(Dataset entries)
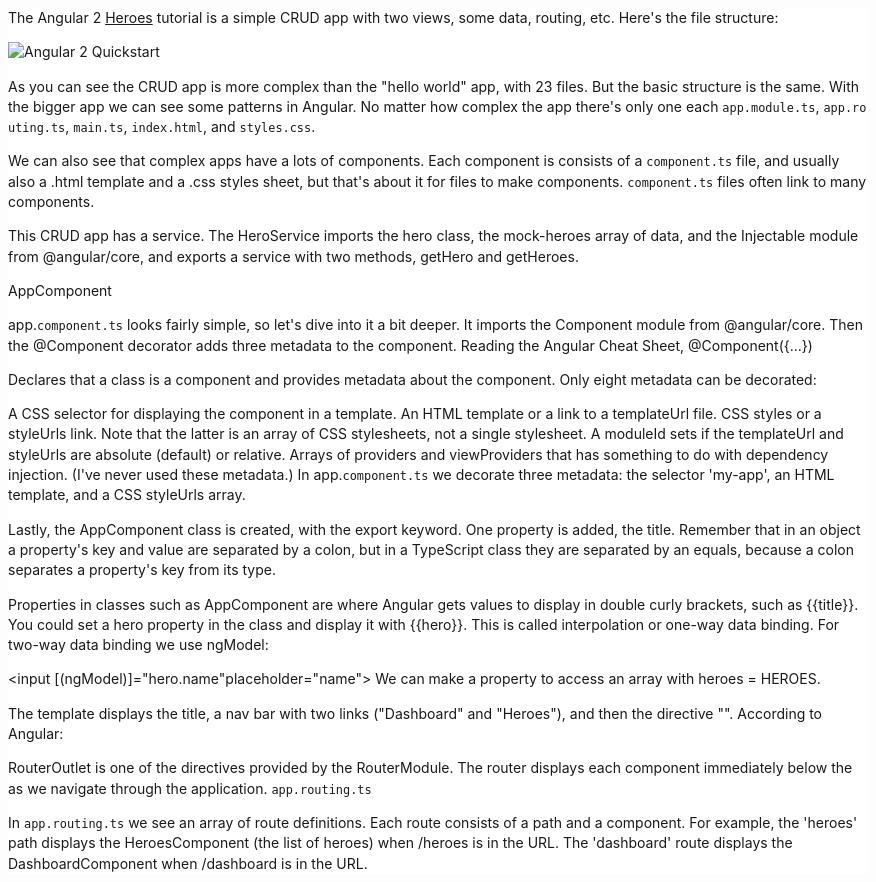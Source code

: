 The Angular 2 [Heroes](https://angular.io/docs/ts/latest/tutorial/) tutorial is a simple CRUD app with two views, some data, routing, etc. Here's the file structure:

![Angular 2 Quickstart](https://github.com/tdkehoe/Learn-To-Code-By-Breaking-Stuff/blob/master/media/angular2heroes.png)

As you can see the CRUD app is more complex than the "hello world" app, with 23 files. But the basic structure is the same. With the bigger app we can see some patterns in Angular. No matter how complex the app there's only one each `app.module.ts`, `app.routing.ts`, `main.ts`, `index.html`, and `styles.css`.

We can also see that complex apps have a lots of components. Each component is consists of a `component.ts` file, and usually also a .html template and a .css styles sheet, but that's about it for files to make components. `component.ts` files often link to many components.

This CRUD app has a service. The HeroService imports the hero class, the mock-heroes array of data, and the Injectable module from @angular/core, and exports a service with two methods, getHero and getHeroes.

AppComponent

app.`component.ts` looks fairly simple, so let's dive into it a bit deeper. It imports the Component module from @angular/core. Then the @Component decorator adds three metadata to the component. Reading the Angular Cheat Sheet, @Component({...})

Declares that a class is a component and provides metadata about the component.
Only eight metadata can be decorated:

A CSS selector for displaying the component in a template.
An HTML template or a link to a templateUrl file.
CSS styles or a styleUrls link. Note that the latter is an array of CSS stylesheets, not a single stylesheet.
A moduleId sets if the templateUrl and styleUrls are absolute (default) or relative.
Arrays of providers and viewProviders that has something to do with dependency injection. (I've never used these metadata.)
In app.`component.ts` we decorate three metadata: the selector 'my-app', an HTML template, and a CSS styleUrls array.

Lastly, the AppComponent class is created, with the export keyword. One property is added, the title. Remember that in an object a property's key and value are separated by a colon, but in a TypeScript class they are separated by an equals, because a colon separates a property's key from its type.

Properties in classes such as AppComponent are where Angular gets values to display in double curly brackets, such as {{title}}. You could set a hero property in the class and display it with {{hero}}. This is called interpolation or one-way data binding. For two-way data binding we use ngModel:

<input [(ngModel)]="hero.name"placeholder="name">
We can make a property to access an array with heroes = HEROES.

The template displays the title, a nav bar with two links ("Dashboard" and "Heroes"), and then the directive "<router-outlet>". According to Angular:

RouterOutlet is one of the directives provided by the RouterModule. The router displays each component immediately below the <router-outlet> as we navigate through the application.
`app.routing.ts`

In `app.routing.ts` we see an array of route definitions. Each route consists of a path and a component. For example, the 'heroes' path displays the HeroesComponent (the list of heroes) when /heroes is in the URL. The 'dashboard' route displays the DashboardComponent when /dashboard is in the URL.
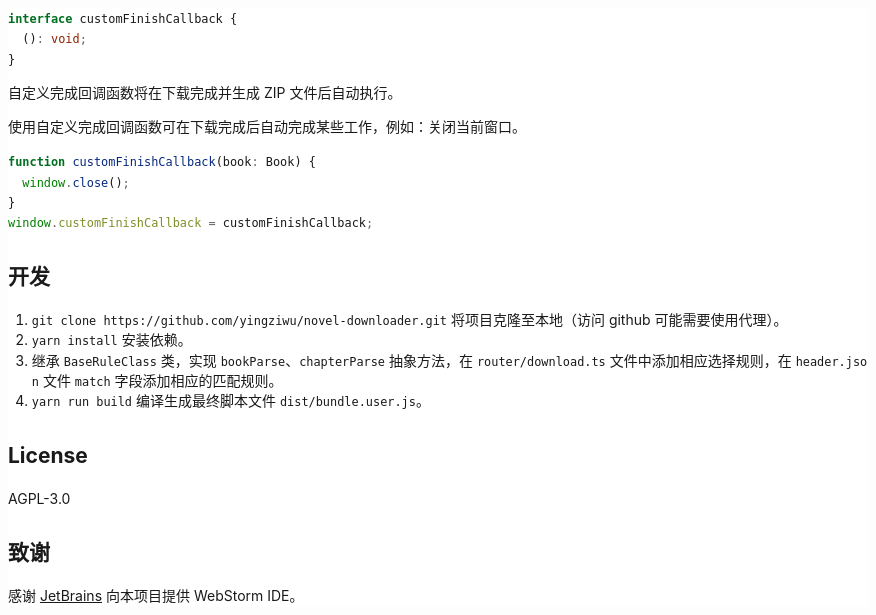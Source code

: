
 ```typescript
interface customFinishCallback {
  (): void;
}
```

自定义完成回调函数将在下载完成并生成 ZIP 文件后自动执行。

使用自定义完成回调函数可在下载完成后自动完成某些工作，例如：关闭当前窗口。

```javascript
function customFinishCallback(book: Book) {
  window.close();
}
window.customFinishCallback = customFinishCallback;
```

## 开发

1. `git clone https://github.com/yingziwu/novel-downloader.git` 将项目克隆至本地（访问 github 可能需要使用代理）。
1. `yarn install` 安装依赖。
1. 继承 `BaseRuleClass` 类，实现 `bookParse`、`chapterParse` 抽象方法，在 `router/download.ts` 文件中添加相应选择规则，在 `header.json` 文件 `match`
   字段添加相应的匹配规则。
1. `yarn run build` 编译生成最终脚本文件 `dist/bundle.user.js`。

## License

AGPL-3.0

## 致谢

感谢 [JetBrains](https://www.jetbrains.com/community/opensource/) 向本项目提供 WebStorm IDE。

■ Description of the task
From the line that contains "字段添加相应的匹配规则。" through the last line of the records above, copy every line exactly and leave out the rest.

■ Exercise answer
   字段添加相应的匹配规则。
1. `yarn run build` 编译生成最终脚本文件 `dist/bundle.user.js`。

## License

AGPL-3.0

## 致谢

感谢 [JetBrains](https://www.jetbrains.com/community/opensource/) 向本项目提供 WebStorm IDE。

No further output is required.